Torgow also told the potential business partner many years ago that he didn’t have any experience in the Detroit real estate market.

“’Well, none of us do,’” Torgow recalled the unidentified business partner saying back to him. 

In the end, Torgow and several investors cobbled together the 10% down payment needed to purchase a 109-unit vacant apartment building in Detroit’s Brush Park neighborhood, many years before the wave of new development and redevelopment hit the now-chic enclave north of downtown

Scraping together the cash may have been a challenge, but apparently, there wasn’t much competition for the building. When Torgow was told he and his investment team were successful with their offer, he asked how many others they beat out.

“’None,’” he recalled being told. 

Thus began Torgow’s commercial real estate career, which was solidified when he started Detroit-based The Sterling Group in 1988. 

The company, now run by his adult children, has emerged as a force in the Detroit real estate scene since then, particularly during the last seven or eight years.

Credit: Dean Storm/Crain Communications
An aerial view from fall 2024 of the JW Marriott hotel under construction, next to the new Water Square residential tower, along the Detroit Riverfront at the site of the former Joe Louis Arena in Detroit. The Sterling Group is the developer on both properties.

The Sterling Group, viewed by many local real estate experts as one of the most sophisticated and serious developers and landlords in town, has started putting its mark on the city’s skyline, not only completing the 500-unit, 25-story Residences at Water Square on the former Joe Louis Arena site but starting construction on a new 25-story, 600-room JW Marriott convention center hotel next door.
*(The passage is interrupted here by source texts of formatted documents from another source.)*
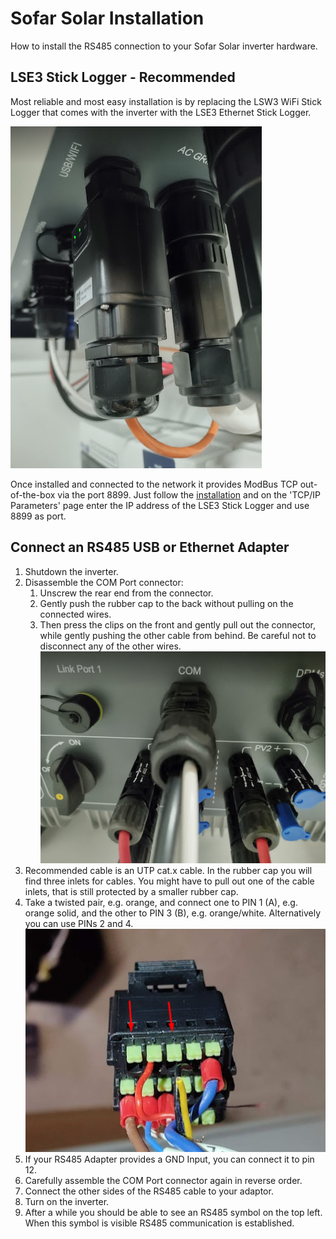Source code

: # Sofar Solar Installation

How to install the RS485 connection to your Sofar Solar inverter hardware.

## LSE3 Stick Logger - Recommended

Most reliable and most easy installation is by replacing the LSW3 WiFi Stick Logger that comes with the inverter with the LSE3 Ethernet Stick Logger.

![Image of installed LSE3 Stick Logger](images/installation-sofar-lse3-stick-logger.png)

Once installed and connected to the network it provides ModBus TCP out-of-the-box via the port 8899. Just follow the [installation](installation.md) and on the 'TCP/IP Parameters' page enter the IP address of the LSE3 Stick Logger and use 8899 as port.

## Connect an RS485 USB or Ethernet Adapter

1. Shutdown the inverter.
2. Disassemble the COM Port connector: 
   1. Unscrew the rear end from the connector. 
   2. Gently push the rubber cap to the back without pulling on the connected wires.
   3. Then press the clips on the front and gently pull out the connector, while gently pushing the other cable from behind. Be careful not to disconnect any of the other wires.
![Image of COM Port](images/installation-sofar-com-port.png)
3. Recommended cable is an UTP cat.x cable. In the rubber cap you will find three inlets for cables. You might have to pull out one of the cable inlets, that is still protected by a smaller rubber cap.
4. Take a twisted pair, e.g. orange, and connect one to PIN 1 (A), e.g. orange solid, and the other to PIN 3 (B), e.g. orange/white. Alternatively you can use PINs 2 and 4.
![Image of COM Port connector opened](images/installation-sofar-com-port-open.png)
5. If your RS485 Adapter provides a GND Input, you can connect it to pin 12.
6. Carefully assemble the COM Port connector again in reverse order.
7. Connect the other sides of the RS485 cable to your adaptor.
8. Turn on the inverter.
9. After a while you should be able to see an RS485 symbol on the top left. When this symbol is visible RS485 communication is established.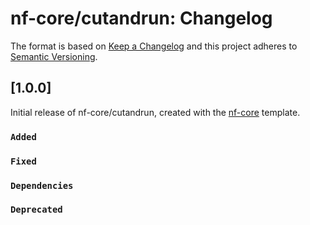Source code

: # nf-core/cutandrun: Changelog

The format is based on [Keep a Changelog](https://keepachangelog.com/en/1.0.0/)
and this project adheres to [Semantic Versioning](https://semver.org/spec/v2.0.0.html).

## [1.0.0]

Initial release of nf-core/cutandrun, created with the [nf-core](https://nf-co.re/) template.

### `Added`

### `Fixed`

### `Dependencies`

### `Deprecated`
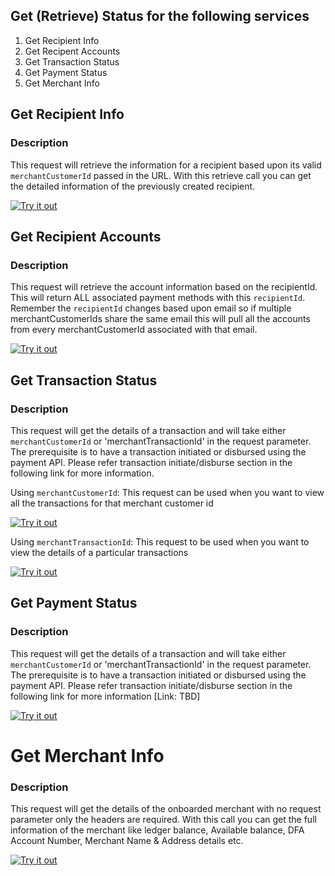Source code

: ## Get (Retrieve) Status for the following services

1. Get Recipient Info
2. Get Recipent Accounts
3. Get Transaction Status
4. Get Payment Status
5. Get Merchant Info

## Get Recipient Info 

### Description
This request will retrieve the information for a recipient based upon its valid `merchantCustomerId` passed in the URL. With this retrieve call you can get the detailed information of the previously created recipient. 


[![Try it out](../../../../assets/images/button.png)](../api/?type=post&path=/ddp/v1/recipients)


## Get Recipient Accounts 

### Description
This request will retrieve the account information based on the recipientId. This will return ALL associated payment methods with this `recipientId`. Remember the `recipientId` changes based upon email so if multiple merchantCustomerIds share the same email this will pull all the accounts from every merchantCustomerId associated with that email. 


[![Try it out](../../../../assets/images/button.png)](../api/?type=post&path=/ddp/v1/recipients)


## Get Transaction Status

### Description
This request will get the details of a transaction and will take either `merchantCustomerId` or 'merchantTransactionId' in the request parameter. The prerequisite is to have a transaction initiated or disbursed using the payment API. Please refer transaction initiate/disburse section in the following link for more information. 

Using `merchantCustomerId`: This request can be used when you want to view all the transactions for that merchant customer id  

[![Try it out](../../../../assets/images/button.png)](../api/?type=post&path=/ddp/v1/recipients)

Using `merchantTransactionId`: This request to be used when you want to view the details of a particular transactions 

[![Try it out](../../../../assets/images/button.png)](../api/?type=post&path=/ddp/v1/recipients)


## Get Payment Status

### Description
This request will get the details of a transaction and will take either `merchantCustomerId` or 'merchantTransactionId' in the request parameter. The prerequisite is to have a transaction initiated or disbursed using the payment API. Please refer transaction initiate/disburse section in the following link for more information [Link: TBD] 


[![Try it out](../../../../assets/images/button.png)](../api/?type=post&path=/ddp/v1/recipients)


# Get Merchant Info

### Description
This request will get the details of the onboarded merchant with no request parameter only the headers are required. With this call you can get the full information of the merchant like ledger balance, Available balance, DFA Account Number, Merchant Name & Address details etc.


[![Try it out](../../../../assets/images/button.png)](../api/?type=post&path=/ddp/v1/recipients)

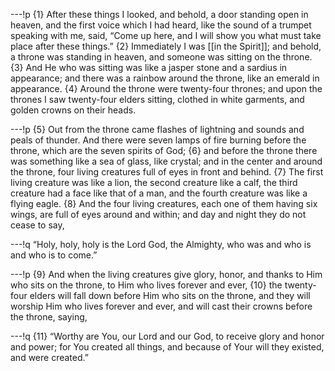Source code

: ---!p
{1} After these things I looked, and behold, a door standing open in
heaven, and the first voice which I had heard, like the sound of a trumpet speaking with me, said, “Come up here, and I will show you what must take place after these things.” {2} Immediately I was [[in the Spirit]]; and behold, a throne was standing in heaven, and someone was sitting on the throne. {3} And He who was sitting was like a jasper stone and a sardius in appearance; and there was a rainbow around the throne, like an emerald in appearance. {4} Around the throne were twenty-four thrones; and upon the thrones I saw twenty-four elders sitting, clothed in white garments, and golden crowns on their heads.

---!p
{5} Out from the throne came flashes of lightning and sounds and peals of thunder. And there were seven lamps of fire burning before the throne, which are the seven spirits of God; {6} and before the throne there was something like a sea of glass, like crystal; and in the center and around the throne, four living creatures full of eyes in front and behind. {7} The first living creature was like a lion, the second creature like a calf, the third creature had a face like that of a man, and the fourth creature was like a flying eagle. {8} And the four living creatures, each one of them having six wings, are full of eyes around and within; and day and night they do not cease to say,

---!q
“Holy, holy, holy is the Lord God, the Almighty, who was and who is and who is to come.”

---!p
{9} And when the living creatures give glory, honor, and thanks to Him who sits on the throne, to Him who lives forever and ever, {10} the twenty-four elders will fall down before Him who sits on the throne, and they will worship Him who lives forever and ever, and will cast their crowns before the throne, saying,

---!q
{11} “Worthy are You, our Lord and our God, to receive glory and honor and power; for You created all things, and because of Your will they existed, and were created.”
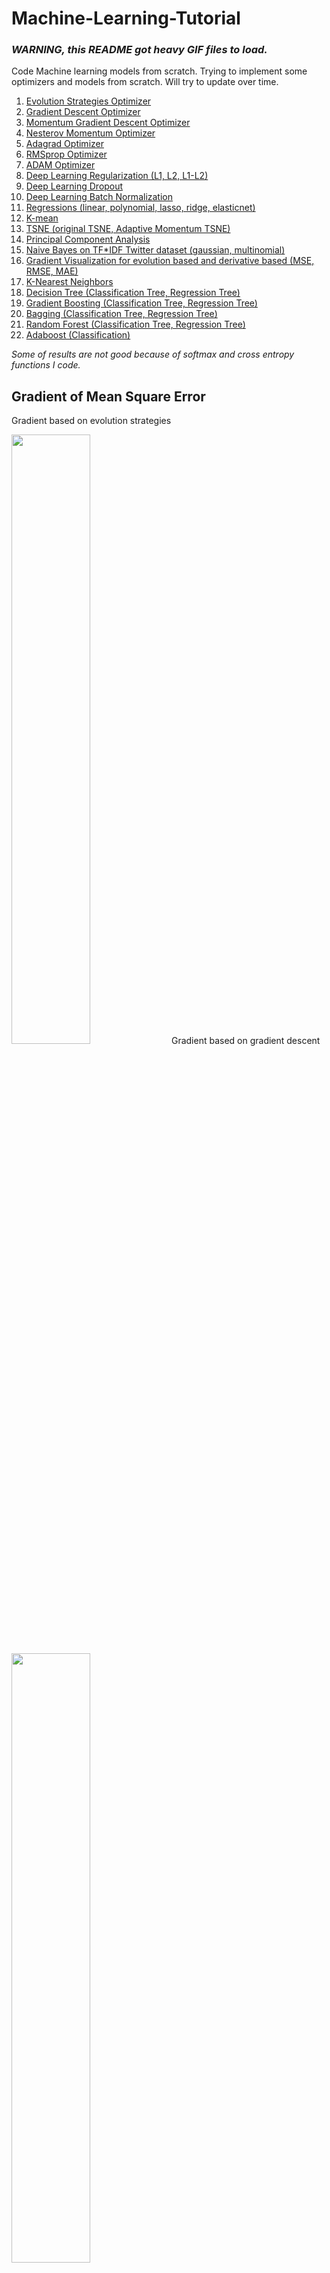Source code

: # Machine-Learning-Tutorial
### *WARNING, this README got heavy GIF files to load.*

Code Machine learning models from scratch. Trying to implement some optimizers and models from scratch. Will try to update over time.
1. [Evolution Strategies Optimizer](deep-evolution-entropy)
2. [Gradient Descent Optimizer](softmax-entropy-gradientdescent)
3. [Momentum Gradient Descent Optimizer](softmax-entropy-momentum)
4. [Nesterov Momentum Optimizer](softmax-entropy-nesterov)
5. [Adagrad Optimizer](softmax-entropy-adagrad)
6. [RMSprop Optimizer](softmax-entropy-rmsprop)
7. [ADAM Optimizer](softmax-entropy-adam)
8. [Deep Learning Regularization (L1, L2, L1-L2)](deep-learning-regularization)
9. [Deep Learning Dropout](deep-learning-dropout)
10. [Deep Learning Batch Normalization](deep-learning-batchnormalization)
11. [Regressions (linear, polynomial, lasso, ridge, elasticnet)](regression)
12. [K-mean](k-mean)
13. [TSNE (original TSNE, Adaptive Momentum TSNE)](tsne)
14. [Principal Component Analysis](pca)
15. [Naive Bayes on TF*IDF Twitter dataset (gaussian, multinomial)](bayes-tfidf)
16. [Gradient Visualization for evolution based and derivative based (MSE, RMSE, MAE)](gradient-visualization)
17. [K-Nearest Neighbors](K-nearest-neighbors)
18. [Decision Tree (Classification Tree, Regression Tree)](decision-tree)
19. [Gradient Boosting (Classification Tree, Regression Tree)](gradient-boosting)
20. [Bagging (Classification Tree, Regression Tree)](bagging)
21. [Random Forest (Classification Tree, Regression Tree)](random-forest)
22. [Adaboost (Classification)](adaboost)

*Some of results are not good because of softmax and cross entropy functions I code.*

## Gradient of Mean Square Error
Gradient based on evolution strategies

<img src="results/gradient-evolution.png" width="50%">
Gradient based on gradient descent

<img src="results/gradient-descent.png" width="50%">
</div>

## TSNE on Iris
<img src="tsne/animation-tsne-iris.gif" width="50%">

<img src="tsne/animation-tsne-perplexity-iris.gif" width="50%">

## Iris Data-set
### Evolution strategies
<img src="results/animation-evolution-iris.gif" width="50%">

### gradient descent
<img src="results/animation-gradientdescent-iris.gif" width="50%">

### momentum gradient descent
<img src="results/animation-momentum-gradientdescent-iris.gif" width="50%">

### nesterov momentum
<img src="results/animation-nesterov-gradientdescent-iris.gif" width="50%">

### adagrad
<img src="results/animation-adagrad-gradientdescent-iris.gif" width="50%">

### rmsprop
<img src="results/animation-rmsprop-gradientdescent-iris.gif" width="50%">

### adam
<img src="results/animation-adam-gradientdescent-iris.gif" width="50%">

## Comparison MSE gradient between models
<img src="results/mse-gradient.png" width="50%">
The company also bought more riverfront development land next to the old arena site last year. 

In addition, The Sterling Group developed Huntington Bank’s new office tower across Woodward Avenue from Comerica Park and has also built new buildings on the former Michigan State Fairgrounds site at Woodward and Eight Mile Road. 

One of them is a massive Amazon.com Inc. distribution center, the state’s largest, clocking in at nearly 4 million square feet after opening in 2023. The other is a Target Corp. distribution center.

Those projects were completed as part of a joint venture with Dallas-based Hillwood Enterprises LP, the real estate company run by Ross Perot Jr. 

Sterling is also working on large projects outside the city, including in Van Buren Township, where it and Hillwood have recently received preliminary approval for a 2 million-square-foot “megahub” for Stellantis NV’s Mopar parts division, Crain’s reported in May.